Your task: From the line that contains "- [Dockerfile](#dockerfile)" to the last line of the data, every line is to be transcribed exactly; no other line is to be included.

Dataset records:
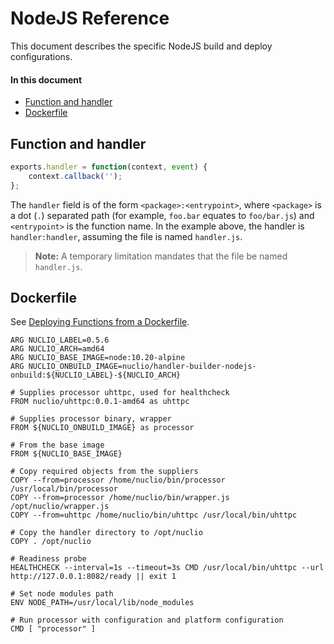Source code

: # NodeJS Reference

This document describes the specific NodeJS build and deploy configurations.

#### In this document

- [Function and handler](#function-and-handler)
- [Dockerfile](#dockerfile)

## Function and handler

```js
exports.handler = function(context, event) {
    context.callback('');
};
```

The `handler` field is of the form `<package>:<entrypoint>`, where `<package>` is a dot (`.`) separated path (for example, `foo.bar` equates to `foo/bar.js`) and `<entrypoint>` is the function name. In the example above, the handler is `handler:handler`, assuming the file is named `handler.js`.
> **Note:** A temporary limitation mandates that the file be named `handler.js`.

## Dockerfile

See [Deploying Functions from a Dockerfile](../../../tasks/deploy-functions-from-dockerfile.md).

```
ARG NUCLIO_LABEL=0.5.6
ARG NUCLIO_ARCH=amd64
ARG NUCLIO_BASE_IMAGE=node:10.20-alpine
ARG NUCLIO_ONBUILD_IMAGE=nuclio/handler-builder-nodejs-onbuild:${NUCLIO_LABEL}-${NUCLIO_ARCH}

# Supplies processor uhttpc, used for healthcheck
FROM nuclio/uhttpc:0.0.1-amd64 as uhttpc

# Supplies processor binary, wrapper
FROM ${NUCLIO_ONBUILD_IMAGE} as processor

# From the base image
FROM ${NUCLIO_BASE_IMAGE}

# Copy required objects from the suppliers
COPY --from=processor /home/nuclio/bin/processor /usr/local/bin/processor
COPY --from=processor /home/nuclio/bin/wrapper.js /opt/nuclio/wrapper.js
COPY --from=uhttpc /home/nuclio/bin/uhttpc /usr/local/bin/uhttpc

# Copy the handler directory to /opt/nuclio
COPY . /opt/nuclio

# Readiness probe
HEALTHCHECK --interval=1s --timeout=3s CMD /usr/local/bin/uhttpc --url http://127.0.0.1:8082/ready || exit 1

# Set node modules path
ENV NODE_PATH=/usr/local/lib/node_modules

# Run processor with configuration and platform configuration
CMD [ "processor" ]
```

Answer box:
- [Dockerfile](#dockerfile)

## Function and handler

```js
exports.handler = function(context, event) {
    context.callback('');
};
```

The `handler` field is of the form `<package>:<entrypoint>`, where `<package>` is a dot (`.`) separated path (for example, `foo.bar` equates to `foo/bar.js`) and `<entrypoint>` is the function name. In the example above, the handler is `handler:handler`, assuming the file is named `handler.js`.
> **Note:** A temporary limitation mandates that the file be named `handler.js`.

## Dockerfile

See [Deploying Functions from a Dockerfile](../../../tasks/deploy-functions-from-dockerfile.md).

```
ARG NUCLIO_LABEL=0.5.6
ARG NUCLIO_ARCH=amd64
ARG NUCLIO_BASE_IMAGE=node:10.20-alpine
ARG NUCLIO_ONBUILD_IMAGE=nuclio/handler-builder-nodejs-onbuild:${NUCLIO_LABEL}-${NUCLIO_ARCH}

# Supplies processor uhttpc, used for healthcheck
FROM nuclio/uhttpc:0.0.1-amd64 as uhttpc

# Supplies processor binary, wrapper
FROM ${NUCLIO_ONBUILD_IMAGE} as processor

# From the base image
FROM ${NUCLIO_BASE_IMAGE}

# Copy required objects from the suppliers
COPY --from=processor /home/nuclio/bin/processor /usr/local/bin/processor
COPY --from=processor /home/nuclio/bin/wrapper.js /opt/nuclio/wrapper.js
COPY --from=uhttpc /home/nuclio/bin/uhttpc /usr/local/bin/uhttpc

# Copy the handler directory to /opt/nuclio
COPY . /opt/nuclio

# Readiness probe
HEALTHCHECK --interval=1s --timeout=3s CMD /usr/local/bin/uhttpc --url http://127.0.0.1:8082/ready || exit 1

# Set node modules path
ENV NODE_PATH=/usr/local/lib/node_modules

# Run processor with configuration and platform configuration
CMD [ "processor" ]
```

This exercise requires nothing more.